* [STUDY MATERIAL]:
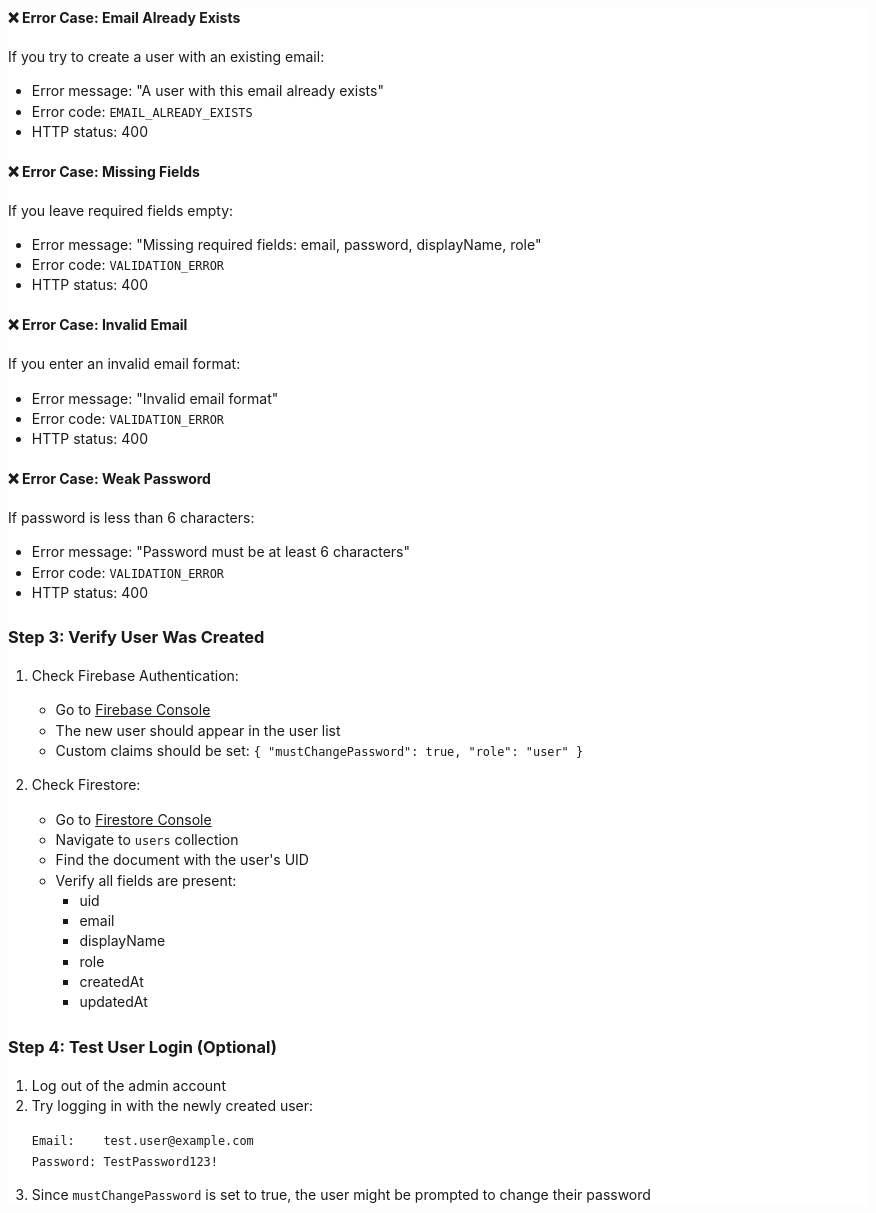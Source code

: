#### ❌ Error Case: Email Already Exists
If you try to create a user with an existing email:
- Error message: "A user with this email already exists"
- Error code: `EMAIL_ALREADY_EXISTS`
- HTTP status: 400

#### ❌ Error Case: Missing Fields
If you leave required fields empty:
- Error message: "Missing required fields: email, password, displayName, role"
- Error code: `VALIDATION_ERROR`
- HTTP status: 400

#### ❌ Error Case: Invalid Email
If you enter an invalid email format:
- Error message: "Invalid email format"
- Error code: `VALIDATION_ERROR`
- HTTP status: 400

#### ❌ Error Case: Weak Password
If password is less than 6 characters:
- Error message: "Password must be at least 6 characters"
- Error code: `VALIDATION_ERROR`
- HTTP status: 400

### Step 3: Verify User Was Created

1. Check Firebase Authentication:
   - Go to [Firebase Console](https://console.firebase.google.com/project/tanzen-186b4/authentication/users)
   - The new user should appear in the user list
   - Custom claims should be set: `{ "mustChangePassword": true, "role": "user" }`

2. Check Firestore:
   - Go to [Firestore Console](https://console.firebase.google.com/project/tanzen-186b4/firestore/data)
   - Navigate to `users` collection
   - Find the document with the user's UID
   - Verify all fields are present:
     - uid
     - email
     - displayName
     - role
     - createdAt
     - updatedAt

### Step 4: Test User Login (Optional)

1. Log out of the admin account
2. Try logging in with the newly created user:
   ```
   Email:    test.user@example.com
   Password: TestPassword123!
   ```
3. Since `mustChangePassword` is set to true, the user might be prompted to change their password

* [WORK ORDER]: For each line above that contains the word "google", give the line as it is written.

* [RESULT OF THE TASK]:
   - Go to [Firebase Console](https://console.firebase.google.com/project/tanzen-186b4/authentication/users)
   - Go to [Firestore Console](https://console.firebase.google.com/project/tanzen-186b4/firestore/data)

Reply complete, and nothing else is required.